DES DÉFAUTS CHEZ LES FEMMES


Écoutez, Vizir, que Dieu vous assiste !

Les femmes peu estimées des hommes sont celles dont le caractère est acariâtre et l’abord déplaisant ; ce sont encore celles qui ont les cheveux frisés, le front bas, les yeux louches et petits, le nez long, les lèvres pâles et bleues, la bouche mince et largement fendue, la figure ridée, les dents écartées, le dessous du nez malpropre, le menton relevé, les épaules étroites, la poitrine faible, les oreilles longues et pendantes comme une vieille peau de vache ; le ventre creux comme un baquet sans eau, le nombril proéminent comme une bonde de tonneau, les côtes apparentes comme des arcades, l’épine du dos comme les grains d’un chapelet, le zouque large, froid et puant ; elles n’ont aucun soin de leurs corps ; elles ont de gros genoux, de grands pieds, les mains rouges et les mollets minces.

Oh ! celles-là ne seront, certes, pas bonnes à l’amour, pas plus que les hommes qui les approchent, parce que Dieu fera éloigner de ces affreuses créatures les gens distingués.

Les femmes peu convenables encore sont celles qui rient beaucoup, en poussant de grands éclats ; leur inconvenance fait de celles-ci la moquerie des autres.

Il y a aussi celles qui jouent bruyamment : celles-là sont de vraies cahabah.

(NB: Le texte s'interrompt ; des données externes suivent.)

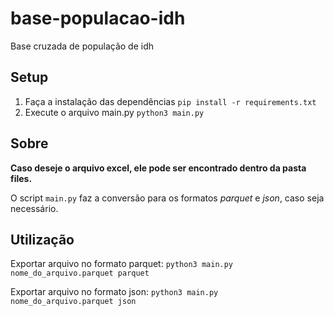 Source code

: # base-populacao-idh
Base cruzada de população de idh

## Setup

1. Faça a instalação das dependências `pip install -r requirements.txt`
2. Execute o arquivo main.py `python3 main.py`

## Sobre

**Caso deseje o arquivo excel, ele pode ser encontrado dentro da pasta files.**

O script `main.py` faz a conversão para os formatos *parquet* e *json*, caso seja necessário.

## Utilização

Exportar arquivo no formato parquet:
`python3 main.py nome_do_arquivo.parquet parquet`


Exportar arquivo no formato json:
`python3 main.py nome_do_arquivo.parquet json`
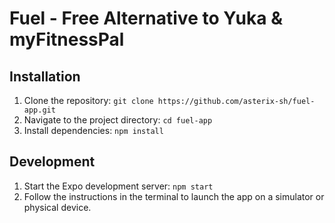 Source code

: # Fuel - Free Alternative to Yuka & myFitnessPal

## Installation
1. Clone the repository: `git clone https://github.com/asterix-sh/fuel-app.git`
2. Navigate to the project directory: `cd fuel-app`
3. Install dependencies: `npm install`

## Development
1. Start the Expo development server: `npm start`
2. Follow the instructions in the terminal to launch the app on a simulator or physical device.
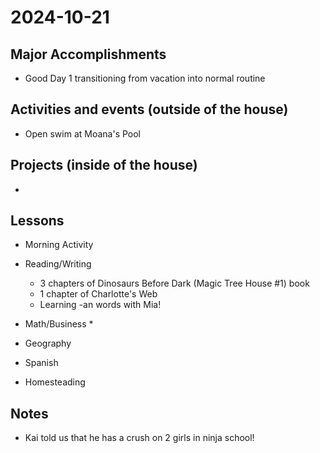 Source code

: # 2024-10-21

## Major Accomplishments

*  Good Day 1 transitioning from vacation into normal routine

## Activities and events (outside of the house)
* Open swim at Moana's Pool

## Projects (inside of the house)
* 


## Lessons
* Morning Activity
* Reading/Writing
  * 3 chapters of Dinosaurs Before Dark (Magic Tree House #1) book
  * 1 chapter of Charlotte's Web
  * Learning -an words with Mia!
  
* Math/Business
  * 

* Geography

* Spanish
  
* Homesteading


## Notes
* Kai told us that he has a crush on 2 girls in ninja school!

De vilaines femmes sont encore celles dont la voix est grosse, qui parlent beaucoup, qui ont le pied léger pour courir de droite à gauche, et qui ne savent jamais retenir leur langue ; qui sont cancanières, menteuses, rusées, grossières ; qui colportent les conversations, qui n’ouvrent la bouche que pour mentir et qui promettent avec la résolution de ne pas tenir ; qui cherchent des hommes et s’empressent d’être infidèles à leurs derniers amants ; celles dont la délicatesse est douteuse et qui n’écoutent les conseils de personne ; celles qui font des affaires des autres leurs propres affaires ; celles qui disent du mal de chaque chose, qui brouillent tout le monde, qui cherchent des histoires curieuses, qui tâchent de découvrir les secrets de chacun, qui ont toujours l’air de dormir et qui ont le sommeil léger pour surprendre ce qu’on leur cache ; elles sentent tout le monde, elles sont à l’affût d’un scandale ; ne respectant rien, elles ont des expressions mauvaises pour les autres comme pour elles-mêmes.

Ces femmes-là sentent mauvais ; quand elles arrivent elles font mourir ; quand elles partent chacun se sent à l’aise.

Tel est le portrait des femmes à craindre.